INFORMATION GIVEN =
....

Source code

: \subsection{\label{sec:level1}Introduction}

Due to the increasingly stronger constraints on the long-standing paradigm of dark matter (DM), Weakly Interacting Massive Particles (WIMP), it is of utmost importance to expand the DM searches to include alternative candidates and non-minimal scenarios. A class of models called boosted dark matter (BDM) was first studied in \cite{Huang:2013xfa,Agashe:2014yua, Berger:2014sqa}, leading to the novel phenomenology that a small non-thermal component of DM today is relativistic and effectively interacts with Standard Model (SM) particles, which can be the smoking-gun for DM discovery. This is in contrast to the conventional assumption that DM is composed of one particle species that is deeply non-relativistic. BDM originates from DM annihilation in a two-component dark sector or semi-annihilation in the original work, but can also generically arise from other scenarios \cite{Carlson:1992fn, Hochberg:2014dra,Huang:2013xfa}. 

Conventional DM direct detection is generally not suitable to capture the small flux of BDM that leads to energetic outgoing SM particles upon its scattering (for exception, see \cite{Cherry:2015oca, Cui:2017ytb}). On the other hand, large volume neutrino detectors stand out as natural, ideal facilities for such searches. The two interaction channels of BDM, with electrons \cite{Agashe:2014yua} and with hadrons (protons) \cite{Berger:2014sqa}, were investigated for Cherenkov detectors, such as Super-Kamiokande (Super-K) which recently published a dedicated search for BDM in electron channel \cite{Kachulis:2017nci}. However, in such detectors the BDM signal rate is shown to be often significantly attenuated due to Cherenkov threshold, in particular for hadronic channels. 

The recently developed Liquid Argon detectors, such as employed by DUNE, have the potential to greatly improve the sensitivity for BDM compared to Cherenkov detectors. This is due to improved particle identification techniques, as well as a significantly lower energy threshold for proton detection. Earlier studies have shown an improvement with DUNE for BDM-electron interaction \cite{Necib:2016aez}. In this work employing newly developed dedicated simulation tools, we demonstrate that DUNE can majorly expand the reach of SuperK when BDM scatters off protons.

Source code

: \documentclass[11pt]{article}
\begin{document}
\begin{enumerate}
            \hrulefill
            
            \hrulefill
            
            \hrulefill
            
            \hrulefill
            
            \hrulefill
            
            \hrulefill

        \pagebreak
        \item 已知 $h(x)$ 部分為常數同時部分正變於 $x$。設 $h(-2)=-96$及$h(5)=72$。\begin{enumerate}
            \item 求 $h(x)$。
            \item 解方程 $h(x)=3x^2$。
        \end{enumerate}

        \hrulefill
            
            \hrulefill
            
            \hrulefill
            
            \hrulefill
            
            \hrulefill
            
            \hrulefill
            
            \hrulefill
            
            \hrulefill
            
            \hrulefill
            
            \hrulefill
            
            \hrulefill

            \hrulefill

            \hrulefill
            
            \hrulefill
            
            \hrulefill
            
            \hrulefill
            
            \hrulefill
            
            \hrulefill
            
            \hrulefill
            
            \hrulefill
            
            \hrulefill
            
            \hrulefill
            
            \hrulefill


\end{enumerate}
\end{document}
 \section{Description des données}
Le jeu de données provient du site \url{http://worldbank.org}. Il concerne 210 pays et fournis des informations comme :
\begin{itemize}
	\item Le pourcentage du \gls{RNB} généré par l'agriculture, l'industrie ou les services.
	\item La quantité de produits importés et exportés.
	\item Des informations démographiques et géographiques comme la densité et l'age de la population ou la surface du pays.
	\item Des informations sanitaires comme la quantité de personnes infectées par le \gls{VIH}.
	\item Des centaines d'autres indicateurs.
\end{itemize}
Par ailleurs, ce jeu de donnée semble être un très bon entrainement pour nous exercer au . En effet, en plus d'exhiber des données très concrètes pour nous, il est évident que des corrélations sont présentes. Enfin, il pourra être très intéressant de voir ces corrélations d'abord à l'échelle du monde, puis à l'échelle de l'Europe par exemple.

....

What you give back must match the material word for word.

Source code

: \subsection{\label{sec:level1}Introduction}

Due to the increasingly stronger constraints on the long-standing paradigm of dark matter (DM), Weakly Interacting Massive Particles (WIMP), it is of utmost importance to expand the DM searches to include alternative candidates and non-minimal scenarios. A class of models called boosted dark matter (BDM) was first studied in \cite{Huang:2013xfa,Agashe:2014yua, Berger:2014sqa}, leading to the novel phenomenology that a small non-thermal component of DM today is relativistic and effectively interacts with Standard Model (SM) particles, which can be the smoking-gun for DM discovery. This is in contrast to the conventional assumption that DM is composed of one particle species that is deeply non-relativistic. BDM originates from DM annihilation in a two-component dark sector or semi-annihilation in the original work, but can also generically arise from other scenarios \cite{Carlson:1992fn, Hochberg:2014dra,Huang:2013xfa}. 

Conventional DM direct detection is generally not suitable to capture the small flux of BDM that leads to energetic outgoing SM particles upon its scattering (for exception, see \cite{Cherry:2015oca, Cui:2017ytb}). On the other hand, large volume neutrino detectors stand out as natural, ideal facilities for such searches. The two interaction channels of BDM, with electrons \cite{Agashe:2014yua} and with hadrons (protons) \cite{Berger:2014sqa}, were investigated for Cherenkov detectors, such as Super-Kamiokande (Super-K) which recently published a dedicated search for BDM in electron channel \cite{Kachulis:2017nci}. However, in such detectors the BDM signal rate is shown to be often significantly attenuated due to Cherenkov threshold, in particular for hadronic channels. 

The recently developed Liquid Argon detectors, such as employed by DUNE, have the potential to greatly improve the sensitivity for BDM compared to Cherenkov detectors. This is due to improved particle identification techniques, as well as a significantly lower energy threshold for proton detection. Earlier studies have shown an improvement with DUNE for BDM-electron interaction \cite{Necib:2016aez}. In this work employing newly developed dedicated simulation tools, we demonstrate that DUNE can majorly expand the reach of SuperK when BDM scatters off protons.

Source code

: \documentclass[11pt]{article}
\begin{document}
\begin{enumerate}
            \hrulefill
            
            \hrulefill
            
            \hrulefill
            
            \hrulefill
            
            \hrulefill
            
            \hrulefill

        \pagebreak
        \item 已知 $h(x)$ 部分為常數同時部分正變於 $x$。設 $h(-2)=-96$及$h(5)=72$。\begin{enumerate}
            \item 求 $h(x)$。
            \item 解方程 $h(x)=3x^2$。
        \end{enumerate}

        \hrulefill
            
            \hrulefill
            
            \hrulefill
            
            \hrulefill
            
            \hrulefill
            
            \hrulefill
            
            \hrulefill
            
            \hrulefill
            
            \hrulefill
            
            \hrulefill
            
            \hrulefill

            \hrulefill

            \hrulefill
            
            \hrulefill
            
            \hrulefill
            
            \hrulefill
            
            \hrulefill
            
            \hrulefill
            
            \hrulefill
            
            \hrulefill
            
            \hrulefill
            
            \hrulefill
            
            \hrulefill


\end{enumerate}
\end{document}
 \section{Description des données}
Le jeu de données provient du site \url{http://worldbank.org}. Il concerne 210 pays et fournis des informations comme :
\begin{itemize}
	\item Le pourcentage du \gls{RNB} généré par l'agriculture, l'industrie ou les services.
	\item La quantité de produits importés et exportés.
	\item Des informations démographiques et géographiques comme la densité et l'age de la population ou la surface du pays.
	\item Des informations sanitaires comme la quantité de personnes infectées par le \gls{VIH}.
	\item Des centaines d'autres indicateurs.
\end{itemize}
Par ailleurs, ce jeu de donnée semble être un très bon entrainement pour nous exercer au . En effet, en plus d'exhiber des données très concrètes pour nous, il est évident que des corrélations sont présentes. Enfin, il pourra être très intéressant de voir ces corrélations d'abord à l'échelle du monde, puis à l'échelle de l'Europe par exemple.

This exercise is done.